When we started worked with hundreds of families as a college selection service, the conversations about college were rather predictable, centering around three main questions:
What is the best school for our child?
What should she major in to get the best career?
How can he get accepted at the best schools?
What these questions neglected to address were the growing role that finances play in a student's - and family's - college experience. Most often families will choose which school to attend and then figure out how to pay for it.

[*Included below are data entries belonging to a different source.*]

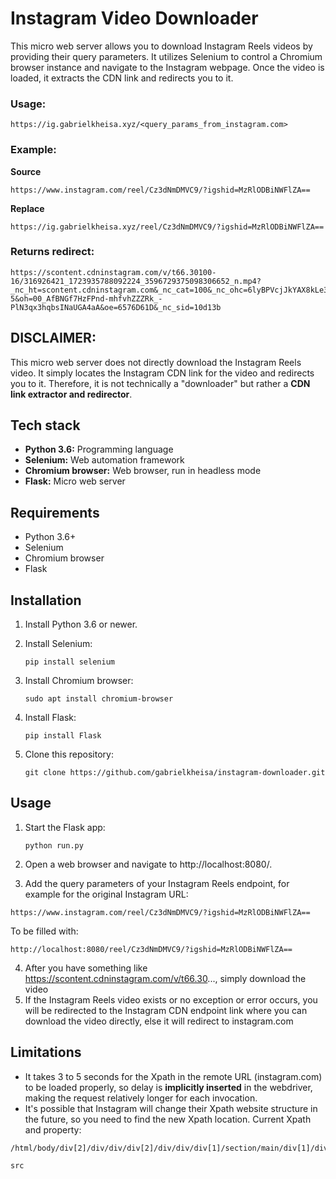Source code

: # Instagram Video Downloader

This micro web server allows you to download Instagram Reels videos by providing their query parameters. It utilizes Selenium to control a Chromium browser instance and navigate to the Instagram webpage. Once the video is loaded, it extracts the CDN link and redirects you to it. 

### Usage:
```
https://ig.gabrielkheisa.xyz/<query_params_from_instagram.com>
```
### Example:
**Source**
```
https://www.instagram.com/reel/Cz3dNmDMVC9/?igshid=MzRlODBiNWFlZA==
```
**Replace**
```
https://ig.gabrielkheisa.xyz/reel/Cz3dNmDMVC9/?igshid=MzRlODBiNWFlZA==
```
### Returns redirect:
```
https://scontent.cdninstagram.com/v/t66.30100-16/316926421_1723935788092224_3596729375098306652_n.mp4?_nc_ht=scontent.cdninstagram.com&_nc_cat=100&_nc_ohc=6lyBPVcjJkYAX8kLe3I&edm=APs17CUBAAAA&ccb=7-5&oh=00_AfBNGf7HzFPnd-mhfvhZZZRk_-PlN3qx3hqbsINaUGA4aA&oe=6576D61D&_nc_sid=10d13b
```

## DISCLAIMER:

This micro web server does not directly download the Instagram Reels video. It simply locates the Instagram CDN link for the video and redirects you to it. Therefore, it is not technically a "downloader" but rather a **CDN link extractor and redirector**.

## Tech stack

* **Python 3.6:** Programming language
* **Selenium:** Web automation framework
* **Chromium browser:** Web browser, run in headless mode
* **Flask:** Micro web server

## Requirements

* Python 3.6+
* Selenium
* Chromium browser
* Flask

## Installation

1. Install Python 3.6 or newer.
2. Install Selenium:

    ```
    pip install selenium
    ```

3. Install Chromium browser:

    ```
    sudo apt install chromium-browser
    ```

4. Install Flask:

    ```
    pip install Flask
    ```

5. Clone this repository:

    ```
    git clone https://github.com/gabrielkheisa/instagram-downloader.git
    ```


## Usage

1. Start the Flask app:

    ```
    python run.py
    ```

2. Open a web browser and navigate to http://localhost:8080/.
3. Add the query parameters of your Instagram Reels endpoint, for example for the original Instagram URL:
```
https://www.instagram.com/reel/Cz3dNmDMVC9/?igshid=MzRlODBiNWFlZA==
```
To be filled with:
```
http://localhost:8080/reel/Cz3dNmDMVC9/?igshid=MzRlODBiNWFlZA==
```
4. After you have something like https://scontent.cdninstagram.com/v/t66.30..., simply download the video
5. If the Instagram Reels video exists or no exception or error occurs, you will be redirected to the Instagram CDN endpoint link where you can download the video directly, else it will redirect to instagram.com

## Limitations

* It takes 3 to 5 seconds for the Xpath in the remote URL (instagram.com) to be loaded properly, so delay is **implicitly inserted** in the webdriver, making the request relatively longer for each invocation.
* It's possible that Instagram will change their Xpath website structure in the future, so you need to find the new Xpath location. Current Xpath and property:
```
/html/body/div[2]/div/div/div[2]/div/div/div[1]/section/main/div[1]/div/article/div/div[1]/div/div/div/div/div/div/div/video
```
```
src
```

However - once assumed to be a great investment - college has come under scrutiny in the last few years, not only for the exponential price increase, but for a seeming inability to prepare its graduates for the workplace.
Did you know:
Only 59% of students who begin college at a 4-year institution this year will graduate?

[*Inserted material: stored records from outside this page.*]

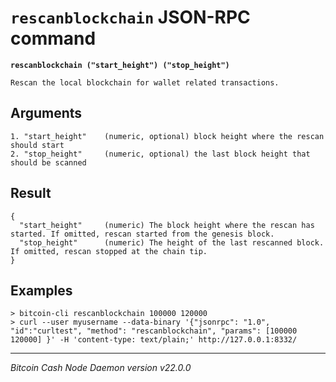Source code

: `rescanblockchain` JSON-RPC command
===================================

**`rescanblockchain ("start_height") ("stop_height")`**

```
Rescan the local blockchain for wallet related transactions.
```

Arguments
---------

```
1. "start_height"    (numeric, optional) block height where the rescan should start
2. "stop_height"     (numeric, optional) the last block height that should be scanned
```

Result
------

```
{
  "start_height"     (numeric) The block height where the rescan has started. If omitted, rescan started from the genesis block.
  "stop_height"      (numeric) The height of the last rescanned block. If omitted, rescan stopped at the chain tip.
}
```

Examples
--------

```
> bitcoin-cli rescanblockchain 100000 120000
> curl --user myusername --data-binary '{"jsonrpc": "1.0", "id":"curltest", "method": "rescanblockchain", "params": [100000 120000] }' -H 'content-type: text/plain;' http://127.0.0.1:8332/
```

***

*Bitcoin Cash Node Daemon version v22.0.0*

Colleges are given six years (not four!) to report the previous statistic?
The average student changes his or her major three times?
The average student loan burden on college grads is more than $28,000?
Student loan debt is the only debt that cannot be dissolved in bankruptcy?
38% of college graduates are working in jobs that require only a high school diploma?
The "elephant in the room" reared its ugly, expensive head in August 2016 when the Consumer Reports cover story on college debt read simply: "Going to College Basically Ruined My Life."
With these statistics - and our own experiences as a college students - in mind, as Certified College Funding Specialists we now ask parents these types of questions:
What’s your plan for paying for college for your children?
What impact will financing your child's education have on your retirement goals?
Do your child want to graduate from college debt-free?
How important is the price of college in determining which school to attend?
Does the tuition at your child's preferred colleges make sense considering her career salary projections?
What is the cheapest, fastest way to start the career your child has chosen?
With questions like these as the starting point for a college search or a college financial success plan, families are equipped and empowered to make great decisions for everyone - the student, younger children, and the parents - both for the duration of college and for the long-term.